Recorded data:
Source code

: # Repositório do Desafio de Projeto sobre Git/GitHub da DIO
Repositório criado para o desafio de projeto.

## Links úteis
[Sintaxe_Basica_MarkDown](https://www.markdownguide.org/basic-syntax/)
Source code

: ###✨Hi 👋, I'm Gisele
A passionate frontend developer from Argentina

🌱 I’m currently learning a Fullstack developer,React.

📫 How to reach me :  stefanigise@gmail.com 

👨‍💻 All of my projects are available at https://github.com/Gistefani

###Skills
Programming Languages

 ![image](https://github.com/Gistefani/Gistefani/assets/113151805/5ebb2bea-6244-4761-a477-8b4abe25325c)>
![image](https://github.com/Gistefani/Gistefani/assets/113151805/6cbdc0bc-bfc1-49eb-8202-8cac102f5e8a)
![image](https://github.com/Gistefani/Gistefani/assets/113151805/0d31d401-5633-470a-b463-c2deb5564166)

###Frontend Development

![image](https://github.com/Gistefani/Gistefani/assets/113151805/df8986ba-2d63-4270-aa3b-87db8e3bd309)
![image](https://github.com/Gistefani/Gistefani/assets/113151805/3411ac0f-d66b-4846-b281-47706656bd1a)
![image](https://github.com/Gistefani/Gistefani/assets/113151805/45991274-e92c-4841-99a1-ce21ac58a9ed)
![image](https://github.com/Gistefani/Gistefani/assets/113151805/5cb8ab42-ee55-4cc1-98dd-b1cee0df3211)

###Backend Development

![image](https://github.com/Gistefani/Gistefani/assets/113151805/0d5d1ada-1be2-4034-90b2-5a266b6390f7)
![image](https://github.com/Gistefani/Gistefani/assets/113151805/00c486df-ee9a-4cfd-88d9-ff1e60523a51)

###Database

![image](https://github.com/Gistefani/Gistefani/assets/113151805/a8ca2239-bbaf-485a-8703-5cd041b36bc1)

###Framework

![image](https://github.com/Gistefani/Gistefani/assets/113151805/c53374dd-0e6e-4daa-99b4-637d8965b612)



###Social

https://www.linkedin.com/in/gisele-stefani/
---
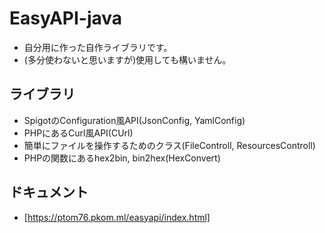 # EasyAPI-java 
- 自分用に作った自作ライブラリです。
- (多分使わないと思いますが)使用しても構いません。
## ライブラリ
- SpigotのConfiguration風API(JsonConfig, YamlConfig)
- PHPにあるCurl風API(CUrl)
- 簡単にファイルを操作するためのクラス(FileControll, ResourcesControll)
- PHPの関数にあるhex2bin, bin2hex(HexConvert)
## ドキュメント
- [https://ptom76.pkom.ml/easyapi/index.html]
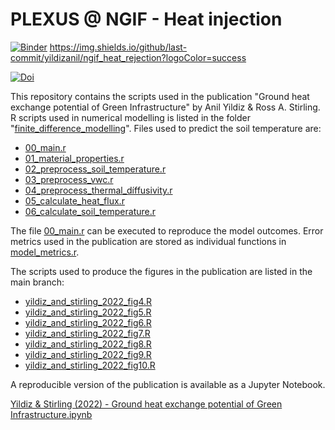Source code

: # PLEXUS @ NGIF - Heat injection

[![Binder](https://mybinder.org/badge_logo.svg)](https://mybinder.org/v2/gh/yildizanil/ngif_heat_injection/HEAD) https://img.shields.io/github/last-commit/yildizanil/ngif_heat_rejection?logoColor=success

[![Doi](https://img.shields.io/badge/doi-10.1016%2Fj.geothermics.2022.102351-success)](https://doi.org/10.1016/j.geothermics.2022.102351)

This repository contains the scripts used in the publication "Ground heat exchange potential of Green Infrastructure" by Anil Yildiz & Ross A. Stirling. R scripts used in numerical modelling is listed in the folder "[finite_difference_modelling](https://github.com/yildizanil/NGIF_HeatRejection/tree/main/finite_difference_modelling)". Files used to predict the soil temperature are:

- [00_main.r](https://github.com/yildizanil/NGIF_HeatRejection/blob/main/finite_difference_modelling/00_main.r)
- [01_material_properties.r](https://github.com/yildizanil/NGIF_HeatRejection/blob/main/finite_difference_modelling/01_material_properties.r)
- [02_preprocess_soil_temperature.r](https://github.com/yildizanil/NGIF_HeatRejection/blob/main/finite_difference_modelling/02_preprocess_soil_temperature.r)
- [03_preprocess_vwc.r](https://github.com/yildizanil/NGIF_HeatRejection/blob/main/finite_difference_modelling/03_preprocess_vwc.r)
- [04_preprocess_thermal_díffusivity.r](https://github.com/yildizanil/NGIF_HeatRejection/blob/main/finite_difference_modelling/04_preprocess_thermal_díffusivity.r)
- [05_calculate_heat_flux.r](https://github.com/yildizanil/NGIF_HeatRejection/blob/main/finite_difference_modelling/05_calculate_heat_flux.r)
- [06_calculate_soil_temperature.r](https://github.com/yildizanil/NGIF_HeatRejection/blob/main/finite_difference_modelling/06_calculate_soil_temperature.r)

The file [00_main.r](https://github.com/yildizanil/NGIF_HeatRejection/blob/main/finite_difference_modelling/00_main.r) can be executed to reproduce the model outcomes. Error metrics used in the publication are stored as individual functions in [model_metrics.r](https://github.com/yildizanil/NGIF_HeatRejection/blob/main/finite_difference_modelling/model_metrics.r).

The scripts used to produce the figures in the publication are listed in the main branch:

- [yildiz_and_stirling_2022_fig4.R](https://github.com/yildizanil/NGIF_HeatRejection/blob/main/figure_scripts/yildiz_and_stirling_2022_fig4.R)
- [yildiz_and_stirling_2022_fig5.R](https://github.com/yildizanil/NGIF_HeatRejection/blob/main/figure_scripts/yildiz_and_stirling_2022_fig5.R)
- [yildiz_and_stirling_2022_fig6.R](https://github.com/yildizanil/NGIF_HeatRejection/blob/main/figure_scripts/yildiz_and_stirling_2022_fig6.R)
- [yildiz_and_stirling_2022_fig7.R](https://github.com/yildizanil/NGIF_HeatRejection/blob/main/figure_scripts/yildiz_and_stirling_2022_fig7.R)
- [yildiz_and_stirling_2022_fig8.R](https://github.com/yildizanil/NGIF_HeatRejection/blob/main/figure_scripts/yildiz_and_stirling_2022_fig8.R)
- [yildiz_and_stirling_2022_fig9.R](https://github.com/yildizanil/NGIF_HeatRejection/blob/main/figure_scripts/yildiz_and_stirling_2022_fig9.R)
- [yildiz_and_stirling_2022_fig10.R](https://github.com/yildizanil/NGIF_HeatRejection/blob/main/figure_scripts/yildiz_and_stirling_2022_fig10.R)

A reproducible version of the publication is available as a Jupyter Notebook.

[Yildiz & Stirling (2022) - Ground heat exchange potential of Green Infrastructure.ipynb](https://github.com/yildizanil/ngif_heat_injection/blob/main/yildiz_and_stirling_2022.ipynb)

REQUIREMENT:
Filter the lines above, keeping and copying those that contain "available".

SOLVED EXERCISE:
👨‍💻 All of my projects are available at https://github.com/Gistefani
A reproducible version of the publication is available as a Jupyter Notebook.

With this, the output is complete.